__Exercise requirements__
For this exercise, copy out each line of the material below that includes "util".

__Records shown__
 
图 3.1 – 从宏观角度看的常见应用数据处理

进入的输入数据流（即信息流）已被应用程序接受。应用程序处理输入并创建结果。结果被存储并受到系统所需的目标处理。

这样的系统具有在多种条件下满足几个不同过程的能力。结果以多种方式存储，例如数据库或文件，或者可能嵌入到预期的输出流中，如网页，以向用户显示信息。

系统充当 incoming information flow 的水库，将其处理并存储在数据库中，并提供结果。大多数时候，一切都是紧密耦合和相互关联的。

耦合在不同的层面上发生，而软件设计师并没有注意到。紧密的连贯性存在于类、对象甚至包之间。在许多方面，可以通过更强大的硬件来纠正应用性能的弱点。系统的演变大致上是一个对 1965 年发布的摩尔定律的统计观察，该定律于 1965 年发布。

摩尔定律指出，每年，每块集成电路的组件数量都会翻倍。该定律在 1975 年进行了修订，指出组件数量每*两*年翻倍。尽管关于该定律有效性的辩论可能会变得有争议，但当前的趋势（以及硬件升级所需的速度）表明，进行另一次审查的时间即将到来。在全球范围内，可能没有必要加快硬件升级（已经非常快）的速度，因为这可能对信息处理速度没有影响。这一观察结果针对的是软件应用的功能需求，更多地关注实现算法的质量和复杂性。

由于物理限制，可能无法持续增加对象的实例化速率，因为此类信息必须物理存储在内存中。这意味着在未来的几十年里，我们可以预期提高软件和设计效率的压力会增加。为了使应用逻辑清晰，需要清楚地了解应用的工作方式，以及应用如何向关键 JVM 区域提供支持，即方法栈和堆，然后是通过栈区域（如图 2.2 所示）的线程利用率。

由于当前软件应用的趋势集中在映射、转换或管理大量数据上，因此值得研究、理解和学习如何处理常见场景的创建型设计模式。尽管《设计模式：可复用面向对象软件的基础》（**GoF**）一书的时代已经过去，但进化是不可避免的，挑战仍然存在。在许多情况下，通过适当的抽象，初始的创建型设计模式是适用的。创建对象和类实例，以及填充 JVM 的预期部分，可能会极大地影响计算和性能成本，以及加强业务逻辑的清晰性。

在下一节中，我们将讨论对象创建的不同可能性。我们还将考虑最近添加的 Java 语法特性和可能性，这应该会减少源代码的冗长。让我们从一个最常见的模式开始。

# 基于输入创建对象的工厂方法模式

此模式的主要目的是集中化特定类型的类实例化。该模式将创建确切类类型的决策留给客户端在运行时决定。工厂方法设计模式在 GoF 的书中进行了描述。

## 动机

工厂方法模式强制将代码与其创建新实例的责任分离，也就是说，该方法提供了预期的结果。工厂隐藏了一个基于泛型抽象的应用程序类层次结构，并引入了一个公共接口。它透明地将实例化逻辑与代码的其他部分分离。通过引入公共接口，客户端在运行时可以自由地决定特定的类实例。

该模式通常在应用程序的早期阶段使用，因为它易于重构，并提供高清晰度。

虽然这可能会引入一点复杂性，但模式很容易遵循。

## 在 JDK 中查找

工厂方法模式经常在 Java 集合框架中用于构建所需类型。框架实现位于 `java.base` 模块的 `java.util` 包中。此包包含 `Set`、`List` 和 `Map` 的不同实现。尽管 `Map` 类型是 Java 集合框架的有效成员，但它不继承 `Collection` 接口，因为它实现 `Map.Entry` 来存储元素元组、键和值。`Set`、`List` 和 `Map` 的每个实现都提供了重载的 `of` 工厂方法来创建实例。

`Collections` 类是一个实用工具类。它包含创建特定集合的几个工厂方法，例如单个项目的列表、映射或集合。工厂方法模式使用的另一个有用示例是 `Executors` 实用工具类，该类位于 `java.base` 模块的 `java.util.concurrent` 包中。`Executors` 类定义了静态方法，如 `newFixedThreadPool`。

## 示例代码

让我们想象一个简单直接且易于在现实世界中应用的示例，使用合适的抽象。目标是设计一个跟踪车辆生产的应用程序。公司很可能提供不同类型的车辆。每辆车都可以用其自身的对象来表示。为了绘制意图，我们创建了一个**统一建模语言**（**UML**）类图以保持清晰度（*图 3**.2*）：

__Output for this task__
工厂方法模式经常在 Java 集合框架中用于构建所需类型。框架实现位于 `java.base` 模块的 `java.util` 包中。此包包含 `Set`、`List` 和 `Map` 的不同实现。尽管 `Map` 类型是 Java 集合框架的有效成员，但它不继承 `Collection` 接口，因为它实现 `Map.Entry` 来存储元素元组、键和值。`Set`、`List` 和 `Map` 的每个实现都提供了重载的 `of` 工厂方法来创建实例。
`Collections` 类是一个实用工具类。它包含创建特定集合的几个工厂方法，例如单个项目的列表、映射或集合。工厂方法模式使用的另一个有用示例是 `Executors` 实用工具类，该类位于 `java.base` 模块的 `java.util.concurrent` 包中。`Executors` 类定义了静态方法，如 `newFixedThreadPool`。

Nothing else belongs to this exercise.